Enquanto em outros mercados o acordo fomentava apetite por risco, no mercado de câmbio o anúncio trazia força para o dólar, uma vez que nos últimos meses a moeda dos EUA se enfraqueceu com a perspectiva de que a maior economia do mundo seria a principal prejudicada por uma guerra comercial global.
O entendimento com a UE, que se seguiu ao fechamento de um acordo com o Japão na semana passada, deixava os investidores menos apreensivos com os ativos norte-americanos, o que representava um reposicionamento em posições compradas no dólar.
O índice do dólar – que mede o desempenho da moeda norte-americana frente a uma cesta de seis divisas – subia 0,55%, a 98,149.
Cenário no Brasil
No Brasil, as atenções também estão voltadas para o comércio, mas com um sentimento mais pessimista, já que o mercado vê cada vez menos espaço para o governo brasileiro impedir uma taxa de 50% pelos EUA em 1º de agosto.
Na sexta-feira, o presidente Luiz Inácio Lula da Silva ressaltou as tentativas que o governo vem fazendo de abrir um canal de comunicação com os EUA, destacando o vice-presidente e ministro do Desenvolvimento, Indústria, Comércio e Serviços, Geraldo Alckmin, como um "exímio negociador".
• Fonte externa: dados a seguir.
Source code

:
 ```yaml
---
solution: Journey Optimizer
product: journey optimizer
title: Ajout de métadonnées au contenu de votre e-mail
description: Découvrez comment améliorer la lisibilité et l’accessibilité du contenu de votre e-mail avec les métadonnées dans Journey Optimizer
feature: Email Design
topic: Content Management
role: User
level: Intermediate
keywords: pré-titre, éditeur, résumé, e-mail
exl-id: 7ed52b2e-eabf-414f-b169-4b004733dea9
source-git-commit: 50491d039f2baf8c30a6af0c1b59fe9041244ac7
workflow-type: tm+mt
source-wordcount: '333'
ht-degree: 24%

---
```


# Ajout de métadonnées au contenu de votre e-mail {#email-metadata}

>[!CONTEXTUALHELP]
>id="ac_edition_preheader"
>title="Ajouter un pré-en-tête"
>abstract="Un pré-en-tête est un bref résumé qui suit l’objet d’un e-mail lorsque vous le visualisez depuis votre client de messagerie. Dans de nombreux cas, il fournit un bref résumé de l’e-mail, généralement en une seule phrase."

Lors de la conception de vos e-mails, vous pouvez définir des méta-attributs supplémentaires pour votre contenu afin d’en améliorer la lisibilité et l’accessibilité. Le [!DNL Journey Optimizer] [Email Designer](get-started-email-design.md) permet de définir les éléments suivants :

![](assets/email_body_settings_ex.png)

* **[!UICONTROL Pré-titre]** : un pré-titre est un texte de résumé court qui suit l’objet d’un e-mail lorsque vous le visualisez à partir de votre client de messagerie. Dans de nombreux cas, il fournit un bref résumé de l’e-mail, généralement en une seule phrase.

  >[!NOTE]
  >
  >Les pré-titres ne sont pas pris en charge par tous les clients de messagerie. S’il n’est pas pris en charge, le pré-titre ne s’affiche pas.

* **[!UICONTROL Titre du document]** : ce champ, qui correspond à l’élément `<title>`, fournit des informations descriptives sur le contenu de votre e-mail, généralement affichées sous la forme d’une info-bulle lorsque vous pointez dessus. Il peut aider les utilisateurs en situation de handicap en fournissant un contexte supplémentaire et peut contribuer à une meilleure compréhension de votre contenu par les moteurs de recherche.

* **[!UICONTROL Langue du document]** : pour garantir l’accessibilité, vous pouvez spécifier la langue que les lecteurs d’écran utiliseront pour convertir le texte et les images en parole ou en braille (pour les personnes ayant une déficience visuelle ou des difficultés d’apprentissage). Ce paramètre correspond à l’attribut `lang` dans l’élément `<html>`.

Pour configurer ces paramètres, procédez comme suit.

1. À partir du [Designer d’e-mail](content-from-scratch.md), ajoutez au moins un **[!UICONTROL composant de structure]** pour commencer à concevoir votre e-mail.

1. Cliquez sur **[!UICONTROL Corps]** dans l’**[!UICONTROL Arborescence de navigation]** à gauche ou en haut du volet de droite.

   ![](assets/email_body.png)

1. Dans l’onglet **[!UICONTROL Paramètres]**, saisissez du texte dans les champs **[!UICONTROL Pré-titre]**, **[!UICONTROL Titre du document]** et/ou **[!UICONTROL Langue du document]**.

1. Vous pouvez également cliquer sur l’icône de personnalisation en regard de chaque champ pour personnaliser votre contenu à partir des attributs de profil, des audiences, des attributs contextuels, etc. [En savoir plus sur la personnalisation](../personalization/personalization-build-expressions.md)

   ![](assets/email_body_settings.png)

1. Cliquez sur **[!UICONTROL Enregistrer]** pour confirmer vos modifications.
Entretanto, o governo não teve sucesso até agora. Alckmin informou na quinta que durante o final de semana teve uma conversa com o secretário de Comércio dos EUA, Howard Lutnick, em que pediu a reabertura das negociações.
Um motivo pelo qual analistas estão receosos quanto à possibilidade de um acordo é que, no caso do Brasil, Trump vinculou a tarifa a uma questão política – o tratamento que o ex-presidente Jair Bolsonaro vem recebendo do STF (Supremo Tribunal Federal) – e não comercial.
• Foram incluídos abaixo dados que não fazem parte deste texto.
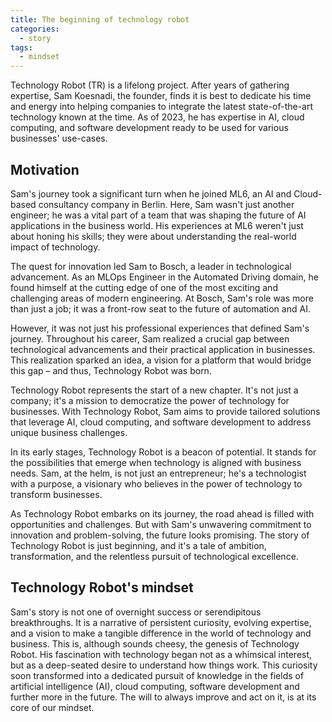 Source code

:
 ```yaml
---
title: The beginning of technology robot
categories:
  - story
tags:
  - mindset
---
```


Technology Robot (TR) is a lifelong project. After years of gathering expertise, Sam Koesnadi, the founder, finds it is best to dedicate his time and energy into helping companies to integrate the latest state-of-the-art technology known at the time. As of 2023, he has expertise in AI, cloud computing, and software development ready to be used for various businesses' use-cases.

## Motivation

Sam's journey took a significant turn when he joined ML6, an AI and Cloud-based consultancy company in Berlin. Here, Sam wasn't just another engineer; he was a vital part of a team that was shaping the future of AI applications in the business world. His experiences at ML6 weren't just about honing his skills; they were about understanding the real-world impact of technology.

The quest for innovation led Sam to Bosch, a leader in technological advancement. As an MLOps Engineer in the Automated Driving domain, he found himself at the cutting edge of one of the most exciting and challenging areas of modern engineering. At Bosch, Sam's role was more than just a job; it was a front-row seat to the future of automation and AI.

However, it was not just his professional experiences that defined Sam's journey. Throughout his career, Sam realized a crucial gap between technological advancements and their practical application in businesses. This realization sparked an idea, a vision for a platform that would bridge this gap – and thus, Technology Robot was born.

Technology Robot represents the start of a new chapter. It's not just a company; it's a mission to democratize the power of technology for businesses. With Technology Robot, Sam aims to provide tailored solutions that leverage AI, cloud computing, and software development to address unique business challenges.

In its early stages, Technology Robot is a beacon of potential. It stands for the possibilities that emerge when technology is aligned with business needs. Sam, at the helm, is not just an entrepreneur; he's a technologist with a purpose, a visionary who believes in the power of technology to transform businesses.

As Technology Robot embarks on its journey, the road ahead is filled with opportunities and challenges. But with Sam's unwavering commitment to innovation and problem-solving, the future looks promising. The story of Technology Robot is just beginning, and it's a tale of ambition, transformation, and the relentless pursuit of technological excellence.

## Technology Robot's mindset

Sam's story is not one of overnight success or serendipitous breakthroughs. It is a narrative of persistent curiosity, evolving expertise, and a vision to make a tangible difference in the world of technology and business. This is, although sounds cheesy, the genesis of Technology Robot. His fascination with technology began not as a whimsical interest, but as a deep-seated desire to understand how things work. This curiosity soon transformed into a dedicated pursuit of knowledge in the fields of artificial intelligence (AI), cloud computing, software development and further more in the future. The will to always improve and act on it, is at its core of our mindset.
"Agora, o Brasil entra no radar de Washington e uma nova tarifa de até 50% pode ser anunciada a partir de 1º de agosto. A medida, vista como retaliação política, eleva o grau de incerteza sobre o câmbio e as exportações brasileiras", disse Diego Costa, head de câmbio para o Norte e Nordeste da B&T XP.
Ainda nesta semana, os mercados também avaliarão decisões de bancos centrais ao redor do mundo, com destaque para o Banco Central do Brasil e o Federal Reserve, que anunciarão suas decisões de juros na quarta-feira (30). A expectativa é que ambos mantenham suas taxas.
Mais cedo, analistas consultados pelo BC em sua pesquisa Focus mantiveram a projeção de que a taxa Selic permanecerá no atual patamar de 15% até o fim deste ano, caindo para 12,50% ao fim de 2026.